Federal courts generally have declared the settlements legal, particularly because they replace patents which by their very nature are anti-competitive. Drugmakers and others -- notably technology companies -- need patents to recoup the massive investments they make in product development. It takes 10 to 15 years on average to bring a drug to market, at a cost of $1.3 billion.
Although a 1984 law passed by Congress was intended to speed generics to the market, it created the process that has led to the pay-for-delay settlements. Drugmakers contend the ends justify those means -- even in cases involving hundreds of millions of dollars. The largest settlement came in 1997, when Bayer paid $398 million to preserve its patent for Cipro.

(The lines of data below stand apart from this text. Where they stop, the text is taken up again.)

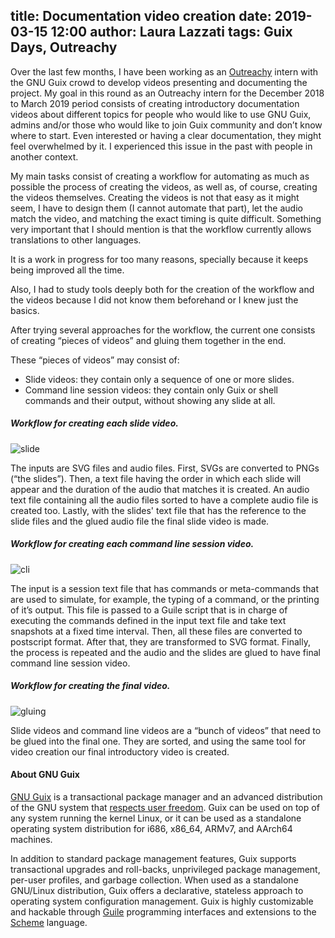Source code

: title: Documentation video creation
date: 2019-03-15 12:00
author: Laura Lazzati
tags: Guix Days, Outreachy
---

Over the last few months, I have been working as an
[Outreachy](https://www.outreachy.org/) intern with the GNU Guix crowd
to develop videos presenting and documenting the project.
My goal in this round as an Outreachy
intern for the December 2018 to March 2019 period consists of creating introductory documentation videos
about different topics for people who would like to use GNU Guix,
admins and/or those who would like to join Guix community and don’t
know where to start. Even interested or having a clear documentation, they
might feel overwhelmed by it. I experienced this issue in the past with people in another context.

My main tasks consist of creating a workflow for
automating as much as possible the process of creating the videos, as well as,
of course, creating the videos themselves. Creating the videos is not that easy
as it might seem, I have to design them (I cannot automate that part), let
the audio match the video, and matching the exact timing is quite difficult.
Something very important that I should mention is that the workflow currently
allows translations to other languages.

It is a work in progress for too many reasons, specially because it keeps
being improved all the time.

Also, I had to study tools deeply both for the creation of the workflow and the videos
because I did not know them beforehand or I knew just the basics.

After trying several approaches for the workflow, the current one consists of
creating “pieces of videos” and gluing them together in the end.

These “pieces of videos” may consist of:
- Slide videos: they contain only a sequence of one or more slides.
- Command line session videos: they contain only Guix or shell commands and
their output, without showing any slide at all.

##### Workflow for creating each slide video.

![slide](https://git.savannah.gnu.org/cgit/guix/guix-artwork.git/tree/website/static/blog/img/outreachy-2019-outreachy-2019-slide-video.png)

The inputs are SVG files and audio files.
First, SVGs are converted to PNGs (“the slides”).
Then, a text file having the order in which each slide will
appear and the duration of the audio that matches it is created.
An audio text file containing all the audio files sorted to
have a complete audio file is created too.
Lastly, with the slides' text file that has the reference to the slide files
and the glued audio file the final slide video is made.

##### Workflow for creating each command line session video.

![cli](https://git.savannah.gnu.org/cgit/guix/guix-artwork.git/tree/website/static/blog/img/outreachy-2019-outreachy-2019-cli-video.png)

The input is a session text file that has commands or meta-commands that
are used to simulate, for example, the typing of a command, or the printing of
it’s output.
This file is passed to a Guile script that is in charge of executing the
commands defined in the input text file and take text snapshots at a fixed time
 interval. Then, all these files are converted to postscript format. After
that, they are transformed to SVG format. Finally, the process is repeated and
the audio and the slides are glued to have final command line session video.

##### Workflow for creating the final video.

![gluing](https://git.savannah.gnu.org/cgit/guix/guix-artwork.git/tree/website/static/blog/img/outreachy-2019-outreachy-2019-gluing-video.png)

Slide videos and command line videos are a “bunch of videos”
that need to be glued into the final one. They are sorted, and using the
same tool for video creation our final introductory video is created.

#### About GNU Guix

[GNU Guix](https://www.gnu.org/software/guix) is a transactional package
manager and an advanced distribution of the GNU system that [respects
user
freedom](https://www.gnu.org/distros/free-system-distribution-guidelines.html).
Guix can be used on top of any system running the kernel Linux, or it
can be used as a standalone operating system distribution for i686,
x86_64, ARMv7, and AArch64 machines.

In addition to standard package management features, Guix supports
transactional upgrades and roll-backs, unprivileged package management,
per-user profiles, and garbage collection.  When used as a standalone
GNU/Linux distribution, Guix offers a declarative, stateless approach to
operating system configuration management.  Guix is highly customizable
and hackable through [Guile](https://www.gnu.org/software/guile)
programming interfaces and extensions to the
[Scheme](http://schemers.org) language.

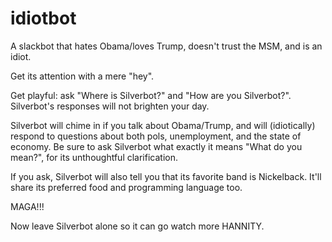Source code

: # idiotbot
A slackbot that hates Obama/loves Trump, doesn't trust the MSM, and is an idiot.

Get its attention with a mere "hey".

Get playful: ask "Where is Silverbot?" and "How are you Silverbot?". Silverbot's responses will not brighten your day.

Silverbot will chime in if you talk about Obama/Trump, and will (idiotically) respond to questions about both pols, unemployment, and the state of economy. Be sure to ask Silverbot what exactly it means "What do you mean?", for its unthoughtful clarification.

If you ask, Silverbot will also tell you that its favorite band is Nickelback. It'll share its preferred food and programming language too. 

MAGA!!! 

Now leave Silverbot alone so it can go watch more HANNITY.
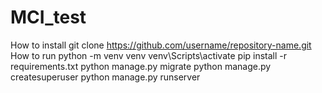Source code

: # MCI_test
How to install
    git clone https://github.com/username/repository-name.git
How to run
    python -m venv venv
    venv\Scripts\activate
    pip install -r requirements.txt
    python manage.py migrate
    python manage.py createsuperuser
    python manage.py runserver
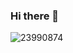 ### Hi there 👋

<!--
**kiruthikvishaal/kiruthikvishaal** is a ✨ _special_ ✨ repository because its `README.md` (this file) appears on your GitHub profile.

Here are some ideas to get you started:

- 🔭 I’m currently working on ...
- 🌱 I’m currently learning ...
- 👯 I’m looking to collaborate on ...
- 🤔 I’m looking for help with ...
- 💬 Ask me about ...
- 📫 How to reach me: ...
- 😄 Pronouns: ...
- ⚡ Fun fact: ...
-->
![23990874](https://user-images.githubusercontent.com/67495551/122257521-b984ef00-ceed-11eb-81cb-219d17596098.jpg)
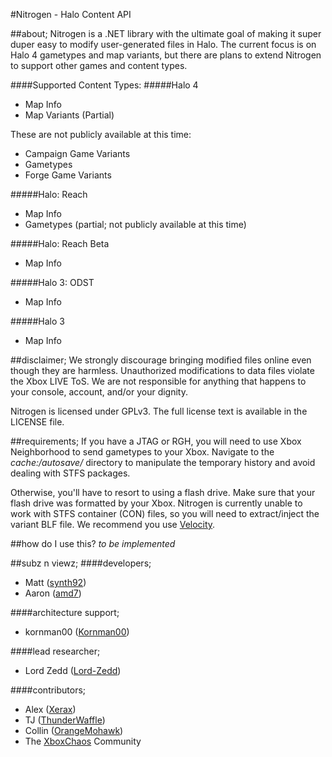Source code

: #Nitrogen - Halo Content API

##about;
Nitrogen is a .NET library with the ultimate goal of making it super duper easy to modify user-generated files in Halo. The current focus is on Halo 4 gametypes and map variants, but there are plans to extend Nitrogen to support other games and content types.

####Supported Content Types:
#####Halo 4
+ Map Info
+ Map Variants (Partial)

These are not publicly available at this time:
- Campaign Game Variants
- Gametypes
- Forge Game Variants

#####Halo: Reach
+ Map Info
+ Gametypes (partial; not publicly available at this time)

#####Halo: Reach Beta
+ Map Info

#####Halo 3: ODST
+ Map Info

#####Halo 3
+ Map Info

##disclaimer;
We strongly discourage bringing modified files online even though they are harmless. Unauthorized modifications to data files violate the Xbox LIVE ToS. We are not responsible for anything that happens to your console, account, and/or your dignity. 

Nitrogen is licensed under GPLv3. The full license text is available in the LICENSE file.

##requirements;
If you have a JTAG or RGH, you will need to use Xbox Neighborhood to send gametypes to your Xbox. Navigate to the *cache:/autosave/* directory to manipulate the temporary history and avoid dealing with STFS packages.

Otherwise, you'll have to resort to using a flash drive. Make sure that your flash drive was formatted by your Xbox. Nitrogen is currently unable to work with STFS container (CON) files, so you will need to extract/inject the variant BLF file. We recommend you use [Velocity](https://github.com/hetelek/Velocity).

##how do I use this?
_to be implemented_

##subz n viewz;
####developers;
+ Matt ([synth92](http://github.com/synth92))
+ Aaron ([amd7](http://github.com/amd7))

####architecture support;
+ kornman00 ([Kornman00](http://github.com/Kornman00))

####lead researcher;
+ Lord Zedd ([Lord-Zedd](http://github.com/Lord-Zedd))

####contributors;
+ Alex ([Xerax](http://github.com/Xerax))
+ TJ ([ThunderWaffle](http://github.com/ThunderWaffle))
+ Collin ([OrangeMohawk](http://github.com/OrangeMohawk))
+ The [XboxChaos](http://xboxchaos.com) Community
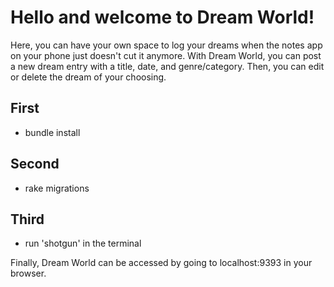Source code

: 
# Hello and welcome to Dream World! 

Here, you can have your own space to log your dreams when the notes app on your phone just doesn't cut it anymore. 
With Dream World, you can post a new dream entry with a title, date, and genre/category. Then, you can edit or delete the dream of your choosing. 

## First
- bundle install

## Second
- rake migrations

## Third
- run 'shotgun' in the terminal

Finally, Dream World can be accessed by going to localhost:9393 in your browser. 


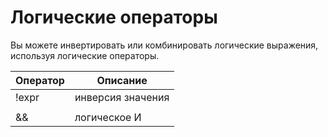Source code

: # Логические операторы

Вы можете инвертировать или комбинировать логические выражения, используя логические операторы.

| Оператор | Описание                            |
| -------- | ----------------------------------- |
| !expr    | инверсия значения                   |
| ||       | логическое ИЛИ                      |
| &&       | логическое И                        |
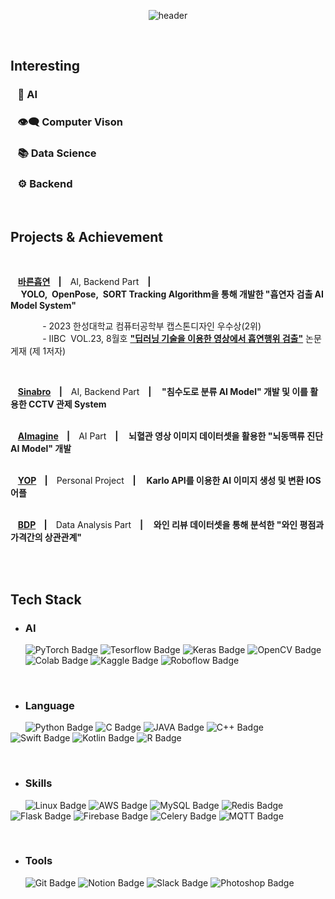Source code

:
<center>

![header](https://capsule-render.vercel.app/api?text=Dong&nbsp;Jun&nbsp;Kim&fontSize=60&type=Soft&color=FFFFFF&fontColor=0b61ae&animation=fadeIn&fontAlignY=40&desc=Dreaming%20of%20AI%20Engineer.&descAlignY=80&descAlign=50)

</center>

<br>

## **Interesting**
### &nbsp;&nbsp; 🧠 **AI** 
### &nbsp;&nbsp; 👁️‍🗨️ **Computer Vison**
### &nbsp;&nbsp; 📚 **Data Science**
### &nbsp;&nbsp; ⚙️ **Backend**

<br>

## **Projects & Achievement**

<br>

&nbsp;&nbsp;&nbsp;**[바른흡연](https://github.com/DaMoim-Team/DaMoim_ReadMe)&nbsp;&nbsp;&nbsp;&nbsp;|&nbsp;&nbsp;&nbsp;**
AI, Backend Part
**&nbsp;&nbsp;&nbsp;|&nbsp;&nbsp;&nbsp;&nbsp;&nbsp;YOLO,&nbsp;&nbsp;OpenPose,&nbsp;&nbsp;SORT&nbsp;Tracking&nbsp;Algorithm을 통해 개발한 "흡연자 검출 AI Model System"**<br>

&nbsp;&nbsp;&nbsp;&nbsp;&nbsp;&nbsp;&nbsp;&nbsp;&nbsp;&nbsp;&nbsp;&nbsp;&nbsp;- 2023 한성대학교 컴퓨터공학부 캡스톤디자인 우수상(2위)<br>&nbsp;&nbsp;&nbsp;&nbsp;&nbsp;&nbsp;&nbsp;&nbsp;&nbsp;&nbsp;&nbsp;&nbsp;&nbsp;- IIBC&nbsp;&nbsp;VOL.23, 8월호 [**"딥러닝 기술을 이용한 영상에서 흡연행위 검출"**](https://github.com/DaMoim-Team/DaMoim_ReadMe/blob/main/%EB%94%A5%EB%9F%AC%EB%8B%9D%20%EA%B8%B0%EC%88%A0%EC%9D%84%20%EC%9D%B4%EC%9A%A9%ED%95%9C%20%EC%98%81%EC%83%81%EC%97%90%EC%84%9C%20%ED%9D%A1%EC%97%B0%ED%96%89%EC%9C%84%20%EA%B2%80%EC%B6%9C.pdf) 논문 게재&nbsp;(제 1저자)

<br>

&nbsp;&nbsp;&nbsp;**[Sinabro](https://github.com/OSS-Sinabro/Sinabro_Readme)&nbsp;&nbsp;&nbsp;&nbsp;|&nbsp;&nbsp;&nbsp;**
AI, Backend Part
**&nbsp;&nbsp;&nbsp;|&nbsp;&nbsp;&nbsp;&nbsp;&nbsp;"침수도로 분류 AI Model" 개발 및 이를 활용한 CCTV 관제 System**<br><br>

&nbsp;&nbsp;&nbsp;**[AImagine](https://github.com/K-Ium-AImagine/AImagine)&nbsp;&nbsp;&nbsp;&nbsp;|&nbsp;&nbsp;&nbsp;**
AI Part
**&nbsp;&nbsp;&nbsp;|&nbsp;&nbsp;&nbsp;&nbsp;&nbsp;뇌혈관 영상 이미지 데이터셋을 활용한 "뇌동맥류 진단 AI Model" 개발**<br><br>

&nbsp;&nbsp;&nbsp;**[YOP](https://github.com/dj991108/YOP)&nbsp;&nbsp;&nbsp;&nbsp;|&nbsp;&nbsp;&nbsp;**
Personal Project
**&nbsp;&nbsp;&nbsp;|&nbsp;&nbsp;&nbsp;&nbsp;&nbsp;Karlo API를 이용한 AI 이미지 생성 및 변환 IOS 어플**<br><br>

&nbsp;&nbsp;&nbsp;**[BDP](https://github.com/dj991108/BigDataProgramming)&nbsp;&nbsp;&nbsp;&nbsp;|&nbsp;&nbsp;&nbsp;**
Data Analysis Part
**&nbsp;&nbsp;&nbsp;|&nbsp;&nbsp;&nbsp;&nbsp;&nbsp;와인 리뷰 데이터셋을 통해 분석한 "와인 평점과 가격간의 상관관계"**<br><br>

<br>

## **Tech Stack**

- ### AI

&nbsp;&nbsp;&nbsp;&nbsp;&nbsp;&nbsp;![PyTorch Badge](https://img.shields.io/badge/PyTorch-black?style=flat-square&logo=PyTorch&logoColor=FF6F00)
![Tesorflow Badge](https://img.shields.io/badge/Tensorflow-black?style=flat-square&logo=Tensorflow&logoColor=FF6F00)
![Keras Badge](https://img.shields.io/badge/Keras-black?style=flat-square&logo=Keras&logoColor=FF6F00)
![OpenCV Badge](https://img.shields.io/badge/OpenCV-black?style=flat-square&logo=opencv&logoColor=FF6F00)<br>
&nbsp;&nbsp;&nbsp;&nbsp;&nbsp;&nbsp;![Colab Badge](https://img.shields.io/badge/Colab-262626?style=flat-square&logo=GoogleColab&logoColor=FF6F00) 
![Kaggle Badge](https://img.shields.io/badge/Kaggle-262626?style=flat-square&logo=Kaggle&logoColor=FF6F00) 
![Roboflow Badge](https://img.shields.io/badge/Roboflow-262626?style=flat-square&logo=Roboflow&logoColor=FF6F00)

<br>

- ### Language

&nbsp;&nbsp;&nbsp;&nbsp;&nbsp;&nbsp;![Python Badge](https://img.shields.io/badge/Python-white?style=flat&logo=Python&logoColor=00008b)
![C Badge](https://img.shields.io/badge/C-white?style=flat&logo=C&logoColor=00008b)
![JAVA Badge](https://img.shields.io/badge/JAVA-white?style=flat&logo=JAVA&logoColor=00008b) 
![C++ Badge](https://img.shields.io/badge/C++-white?style=flat&logo=C%2B%2B&logoColor=00008b)
![Swift Badge](https://img.shields.io/badge/Swift-white?style=flat&logo=swift&logoColor=00008b)
![Kotlin Badge](https://img.shields.io/badge/Kotlin-white?style=flat&logo=Kotlin&logoColor=00008b)
![R Badge](https://img.shields.io/badge/R-white?style=flat&logo=R&logoColor=00008b)

<br>

- ### Skills
&nbsp;&nbsp;&nbsp;&nbsp;&nbsp;&nbsp;![Linux Badge](https://img.shields.io/badge/Linux-326CE5?style=flat-square&logo=Linux&logoColor=white)
![AWS Badge](https://img.shields.io/badge/AWS-326CE5?style=flat-square&logo=amazonaws&logoColor=white)
![MySQL Badge](https://img.shields.io/badge/MySQL-326CE5?style=flat-square&logo=MySQL&logoColor=white)
![Redis Badge](https://img.shields.io/badge/Redis-326CE5?style=flat-square&logo=Redis&logoColor=white)
![Flask Badge](https://img.shields.io/badge/Flask-326CE5?style=flat-square&logo=Flask&logoColor=white)
![Firebase Badge](https://img.shields.io/badge/Firebase-326CE5?style=flat-square&logo=Firebase&logoColor=white)
![Celery Badge](https://img.shields.io/badge/celery-326CE5?style=flat-square&logo=celery&logoColor=white)
![MQTT Badge](https://img.shields.io/badge/MQTT-326CE5?style=flat-square&logo=MQTT&logoColor=white)

<br>

- ### Tools
&nbsp;&nbsp;&nbsp;&nbsp;&nbsp;&nbsp;![Git Badge](https://img.shields.io/badge/Git-A22846?style=flat-square&logo=Git&logoColor=white)
![Notion Badge](https://img.shields.io/badge/Notion-A22846?style=flat-square&logo=Notion&logoColor=white)
![Slack Badge](https://img.shields.io/badge/Slack-A22846?style=flat-square&logo=Slack&logoColor=white)
![Photoshop Badge](https://img.shields.io/badge/Photoshop-A22846?style=flat-square&logo=AdobePhotoshop&logoColor=white)


<br>
<br>
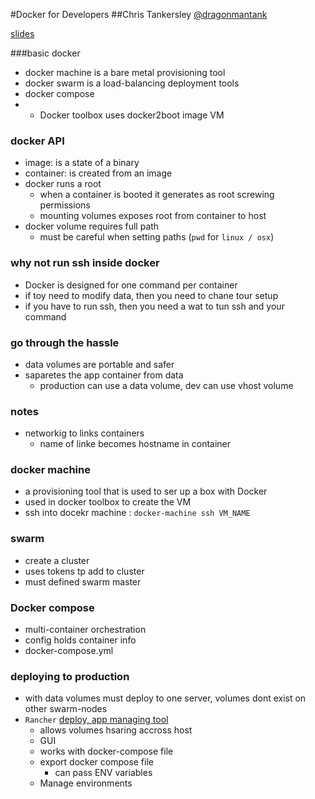 #Docker for Developers
##Chris Tankersley [@dragonmantank](https://twitter.com/dragonmantank)

[slides](http://www.slideshare.net/ctankersley/docker-for-developers-57978920)

###basic docker

- docker machine is a bare metal provisioning tool
- docker swarm is a load-balancing deployment tools
- docker compose 
- - Docker toolbox uses docker2boot image VM

### docker API

- image: is a state of a binary
- container: is created from an image
- docker runs a root
	- when a container is booted it generates as root screwing permissions
	- mounting volumes exposes root from container to host
- docker volume requires full path 
	- must be careful when setting paths (`pwd` for `linux / osx`)

### why not run ssh inside docker

- Docker is designed for one command per container
- if toy need to modify data, then you need to chane tour setup
- if you have to run ssh, then you need a wat to tun ssh and your command

### go through the hassle

- data volumes are portable and safer
- saparetes the app container from data
	- production can use a data volume, dev can use vhost volume

### notes
- networkig to links containers
	- name of linke becomes hostname in container

### docker machine

- a provisioning tool that is used to ser up a box with Docker
- used in docker toolbox to create the VM
- ssh into docekr machine : `docker-machine ssh VM_NAME`

### swarm
- create a cluster
- uses tokens tp add to cluster
- must defined swarm master

### Docker compose
- multi-container orchestration
- config holds container info
- docker-compose.yml

### deploying to production
- with data volumes must deploy to one server, volumes dont exist on other swarm-nodes
- `Rancher` [deploy, app managing tool](http://rancher.com/)
	- allows volumes hsaring accross host
	- GUI
	- works with docker-compose file
	- export docker compose file
		- can pass ENV variables
	- Manage environments
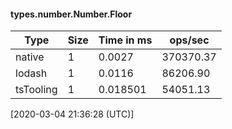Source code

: #### types.number.Number.Floor

| Type | Size       | Time in ms | ops/sec |
|------|------------|------------|---------|
| native | 1 | 0.0027 | 370370.37 |
| lodash | 1 | 0.0116 | 86206.90 |
| tsTooling | 1 | 0.018501 | 54051.13 |

[2020-03-04 21:36:28 (UTC)]
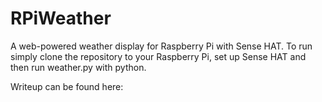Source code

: # RPiWeather

A web-powered weather display for Raspberry Pi with Sense HAT.
To run simply clone the repository to your Raspberry Pi, set up Sense HAT
and then run weather.py with python. 

Writeup can be found here: 
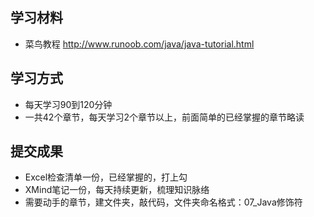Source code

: ## 学习材料
* 菜鸟教程 http://www.runoob.com/java/java-tutorial.html

## 学习方式
* 每天学习90到120分钟
* 一共42个章节，每天学习2个章节以上，前面简单的已经掌握的章节略读

## 提交成果
* Excel检查清单一份，已经掌握的，打上勾
* XMind笔记一份，每天持续更新，梳理知识脉络
* 需要动手的章节，建文件夹，敲代码，文件夹命名格式：07_Java修饰符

"The settlements have brought enormous benefits to consumers by speeding up the entry of generic drugs to the market. These agreements are pro-competitive and should be sustained," says Ralph Neas, president of the Generic Pharmaceutical Association.
That's only because generics lose about half the cases seeking to topple or get around brand-name patents, Neas and others say. The FTC disputes that, claiming generics win about three in four cases.
Paul Bisaro, CEO of generic drug manufacturer Actavis, says consumers have saved billions of dollars from settlements such as the one that ended the patent for the popular cholesterol-fighting drug Lipitor. He accuses the FTC of practicing "bumper-sticker politics" to make its case.
The drug industry has received support from groups ranging from the National Association of Manufacturers to the American Intellectual Property Law Association. The government is backed by 36 states, doctors, insurers, retail and wholesale drugstores, and consumer groups, including the AARP.
"The problem of pay-for-delay is getting worse, not better," FTC Chairman Jon Leibowitz said last year. "More and more brand and generic drug companies are engaging in these sweetheart deals, and consumers continue to pay the price."